Chappell – A player to remember, a coach to forget

Kunal Diwan

When Greg Chappell walked off the Sydney Cricket Ground after playing his eighty-seventh and last test match in 1983, he would have thought he had seen it all. But over 7000 runs in Tests, a century on debut as well as in his last test match, and a fruitful captaincy stint with Australia which yielded 21 wins in 48 matches would not have prepared him for his latest job of coaching the Indian cricket team.

Born in 1948 in Adelaide , Chappell represented South Australia and Queensland in domestic cricket before donning the national whites. He stroked his way to a hundred on debut against England at Perth in 1970 and ended his career with 24 test centuries.

Chappell was the lynchpin around which the Australian middle order revolved. He was the Wisden Cricketer of Year in 1973. Continuing a spate of a hundreds he made a century in each innings of his captaincy debut but lost the Ashes to England in 1977. In the unofficial five-test “Super Series” against the West Indies in 1979, Chappell was in the best form of his career, plundering 621 runs at an average of 69 against an attack comprising of Wes Hall, Joel Garner, Michael Holding and Malcolm Marshall.

Chappell belongs to a family of cricketers; the other members of the Chappell clan who played for Australia were Greg’s grandfather Victor Richardson, and brothers Ian and Trevor. His corrosive approach to batting and his domineering personality made for interesting watching. Limited overs cricket was in its infancy about the time he quit the game in 1984, but 2000 runs scored at an average of 40 with a healthy strike-rate of 75 suggest that Chappell would have been a formidable presence in the shorter version of the game as well.

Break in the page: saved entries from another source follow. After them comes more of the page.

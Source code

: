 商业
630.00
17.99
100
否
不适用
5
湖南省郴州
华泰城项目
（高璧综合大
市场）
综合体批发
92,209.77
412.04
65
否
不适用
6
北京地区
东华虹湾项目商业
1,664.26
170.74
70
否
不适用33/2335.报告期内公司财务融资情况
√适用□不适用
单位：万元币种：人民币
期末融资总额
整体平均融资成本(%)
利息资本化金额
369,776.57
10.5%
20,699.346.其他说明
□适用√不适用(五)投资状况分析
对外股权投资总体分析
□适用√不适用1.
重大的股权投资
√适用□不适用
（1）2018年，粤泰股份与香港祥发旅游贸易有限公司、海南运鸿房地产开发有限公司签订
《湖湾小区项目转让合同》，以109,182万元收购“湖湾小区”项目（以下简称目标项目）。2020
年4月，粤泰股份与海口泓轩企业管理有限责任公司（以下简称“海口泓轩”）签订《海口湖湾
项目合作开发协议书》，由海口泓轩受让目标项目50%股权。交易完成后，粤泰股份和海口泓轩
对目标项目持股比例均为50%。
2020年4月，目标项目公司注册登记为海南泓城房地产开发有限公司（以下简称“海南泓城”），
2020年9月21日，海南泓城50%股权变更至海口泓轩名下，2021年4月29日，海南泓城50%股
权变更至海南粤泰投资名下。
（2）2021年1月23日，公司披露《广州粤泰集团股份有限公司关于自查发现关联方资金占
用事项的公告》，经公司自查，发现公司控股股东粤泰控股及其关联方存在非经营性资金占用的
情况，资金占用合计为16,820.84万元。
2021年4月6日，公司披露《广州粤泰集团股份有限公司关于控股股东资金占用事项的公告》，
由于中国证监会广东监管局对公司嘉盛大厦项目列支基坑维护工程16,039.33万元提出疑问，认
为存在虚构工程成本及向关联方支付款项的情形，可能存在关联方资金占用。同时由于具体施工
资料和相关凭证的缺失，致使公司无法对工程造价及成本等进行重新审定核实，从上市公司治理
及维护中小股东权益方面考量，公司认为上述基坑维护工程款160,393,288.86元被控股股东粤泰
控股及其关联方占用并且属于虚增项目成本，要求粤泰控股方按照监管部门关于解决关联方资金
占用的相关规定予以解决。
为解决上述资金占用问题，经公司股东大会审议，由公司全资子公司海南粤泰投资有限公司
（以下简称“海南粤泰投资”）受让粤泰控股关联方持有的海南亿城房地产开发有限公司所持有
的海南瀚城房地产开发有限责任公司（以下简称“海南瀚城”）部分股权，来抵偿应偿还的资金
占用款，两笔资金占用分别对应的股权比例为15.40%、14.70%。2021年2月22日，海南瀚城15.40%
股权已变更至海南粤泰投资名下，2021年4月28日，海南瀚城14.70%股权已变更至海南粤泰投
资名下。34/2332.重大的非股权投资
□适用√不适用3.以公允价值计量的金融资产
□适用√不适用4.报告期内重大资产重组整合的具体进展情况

The highlight of Chappell’s one-day career though was an infamous incident wherein Greg asked his brother Trevor to bowl underarm in a match to ensure victory, a ploy which was universally lambasted and which led to the modification of certain bowling rules. The Prime Minister of New Zealand, the team which bore the brunt if Chappell’s unsportsmanlike conduct, said that the incident was – “the most disgusting incident I can recall in the history of cricket.”

Post-retirement forays into coaching led to Chappell’s association with the Pakistan Cricket Board as a consultant. In May 2005, Chappell was chosen over Tom Moody, Mohinder Amarnath, and Desmond Haynes to coach the Indian cricket team for a contractual term of two years at a salary of $1,75,000 per annum, making him the highest paid coach in international cricket. Chappell had come highly recommended with the backing of selection panel consisting of Sunil Gavaskar, Srinivas Venkatraghavan, and Ravi Shastri.

Thus began Chappell’s tryst with the great Indian cricket bazaar, a tumultuous journey part media hype and part an ego clash between two headstrong individuals. On his first tour as a coach to Zimbabwe , Chappell was accused by Saurav Ganguly of having asked the Indian captain step down from the team due to poor form. The bitter spat between captain and coach led to Ganguly’s expulsion from the side and turned public opinion against Chappell. At an airport recently, an irate fan slapped Chappell on his back to register his displeasure at the coach’s supposed policy of not including players from certain states in the playing eleven.

His innovative and experimental tinkering with match strategies and batting line-ups has caused much criticism from former players and cricket pundits. He has been chastised for stressing too much on fitness and weight-training at the expense of developing match skills.

Since Chappell took over India has won eight and lost five of the 21 tests it has played. In the same period it has won 31 out of 63 limited over internationals. These wins include an overseas series win in the Caribbean , which is only the fourth time that India has won a series outside the subcontinent. With his coaching contract expiring after the 2007 World Cup, Greg Chappell will be primarily known as one of the batting greats of his generation. Unless India turns out to be an unlikely winner of the sports premier prize, his dalliance with coaching the men in blue will be relegated to the footnotes.



  1. Mr. Chappell might be a great cricketer but his credibility as acoach has always been in question.he was unable to do justice as a coach even with his county team.look at his history as a coach and it is just pathetic.yet our public and board regards this person as of very high credentials. cmon the media must react and blast chappell.

  2. he went to South Australia as coach and had three years out there, ran last, second last and second last.